Compost in the City — It’s GardenWise!

(A great post today from our Fabulous office manager, Stacy Baker)

Composting in the city can be done! Whether you have a yard live in a tiny apartment with no yard, here are some interesting and fun facts about “composting in the city.”

What is composting: It is a process that occurs when microorganisms, like bacteria and fungi, digest organic matter such as leaves, grass, and food scraps. The by-products of composting are heat, water vapor, and carbon dioxide, and at the end of the process you are left with a nutrient rich, soil-like substance called com post.

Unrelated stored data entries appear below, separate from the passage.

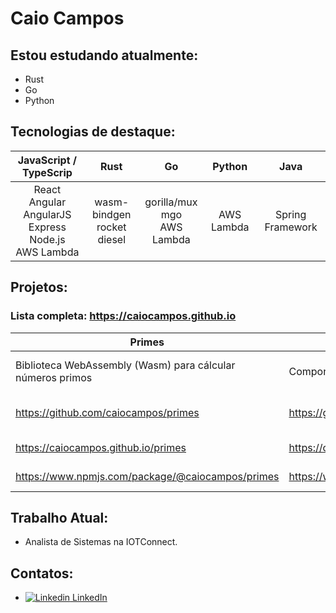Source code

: # Caio Campos

## Estou estudando atualmente:
* Rust
* Go
* Python

## Tecnologias de destaque:
|JavaScript / TypeScrip | Rust | Go | Python | Java |
| :-------------------: | :--: | :-: | :---: | :--: |
| React <br /> Angular <br /> AngularJS <br /> Express <br /> Node.js <br /> AWS Lambda | wasm-bindgen <br /> rocket <br /> diesel | gorilla/mux <br /> mgo <br /> AWS Lambda | AWS Lambda | Spring Framework |

## Projetos:
### Lista completa: https://caiocampos.github.io
| Primes | Tabs | links-buttons | Shrtr | img-fuse | Restaurantes | POI-inc | GLAE | AtualizaHora | PDIEditor |
| ------ | ---- | ------------- | ----- | -------- | ------------ | ------- | ---- | ------------ | --------- |
|  Biblioteca WebAssembly (Wasm) para cálcular números primos | Componente de abas | Componente que gera um menu de links em páginas | Encurtador de links | Projeto de programa em rust para mesclar imagens para usar em cards digitais | Protótipo de Software com login, gestão de autoridades e CRUD de entidades | Protótipo de Software de gerência de Pontos de Interesse | Biblioteca de funções voltada ao ensino de programação básica usando elementos gráficos | Atualiza o horário de computadores com problemas de bateria | Editor de Imagens simples |
|  https://github.com/caiocampos/primes | https://github.com/caiocampos/tabs | https://github.com/caiocampos/links-buttons | https://github.com/caiocampos/shrtr | https://github.com/caiocampos/img-fuse | https://github.com/caiocampos/restaurantes-app <br /> https://github.com/caiocampos/Restaurantes | https://github.com/caiocampos/POI-inc | https://github.com/caiocampos/GLAE | https://github.com/caiocampos/AtualizaHora | https://github.com/caiocampos/PDIEditor |
|  https://caiocampos.github.io/primes | https://caiocampos.github.io/tabs | https://caiocampos.github.io/links-buttons | https://caiocampos.github.io/shrtr | | https://caiocampos.github.io/restaurantes-app | | | | |
|  https://www.npmjs.com/package/@caiocampos/primes | https://www.npmjs.com/package/@caiocampos/tabs | https://www.npmjs.com/package/@caiocampos/links-buttons | | | | | | | |

## Trabalho Atual:
* Analista de Sistemas na IOTConnect.
  
## Contatos:
* [![Linkedin](https://i.stack.imgur.com/gVE0j.png) LinkedIn](https://www.linkedin.com/in/caio-o-campos/)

Why should someone start a compost bin: Composting has a lot of great environmental, physical, chemical, and biological benefits; it reduces the amount that you throw away due to distasteful orders, and fruit flies caused by rotting food. By containing it and disposing of it on your own property you use the “green” method to convert waste into useful soil, in which you can start a garden, or add to house plants as a natural fertilizer. For those with kids, starting a bin could be a great science project.

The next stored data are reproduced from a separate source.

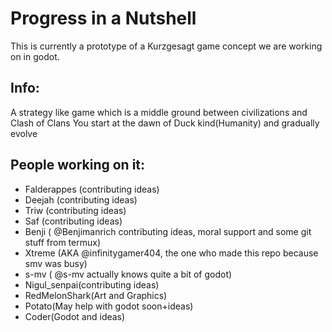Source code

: ﻿# Progress in a Nutshell

This is currently a prototype of a Kurzgesagt game concept we are working on in godot.


## Info:

A strategy like game which is a middle ground between civilizations and Clash of Clans
You start at the dawn of Duck kind(Humanity) and gradually evolve


## People working on it:

- Falderappes (contributing ideas)
- Deejah (contributing ideas)
- Triw (contributing ideas)
- Saf (contributing ideas)
- Benji ( @Benjimanrich contributing ideas, moral support and some git stuff from termux)
- Xtreme (AKA @infinitygamer404, the one who made this repo because smv was busy)
- s-mv ( @s-mv actually knows quite a bit of godot)
- Nigul\_senpai(contributing ideas)
- RedMelonShark(Art and Graphics)
- Potato(May help with godot soon+ideas)
- Coder(Godot and ideas)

If composting intrigues you, below is a list of materials that you will need to start your own compost.  All you need is a good mix of green and brown materials:

*One part green (coffee grounds, kitchen scraps, etc.)*Three parts brown (leaves, paper, dryer lint, wood chips, soil, and cardboard)*One air tight container*Charcoal liners to keep the smell down if you choose to compost inside your house (your choice)*Biodegradable bags to put inside the bin (your choice but comes in handy if you are composting inside your house)

If you’re lucky to have a yard, try using Tumblers for composting. They’re made out of plastic, less labor intensive, keep the materials out of site and are great for small spaces. Since this does not have contact with the ground, remember to add a shovelful of soil to the mixture to increase the diversity.

If you don’t have a yard, have no fear!  There are ways to still have a compost bin. If you are the hands on type, try our method above and create your own. If not, there may be places located near you to you set up and even collect your own compost.  In DC there’s a wonderfulcompany located at compostcab.com.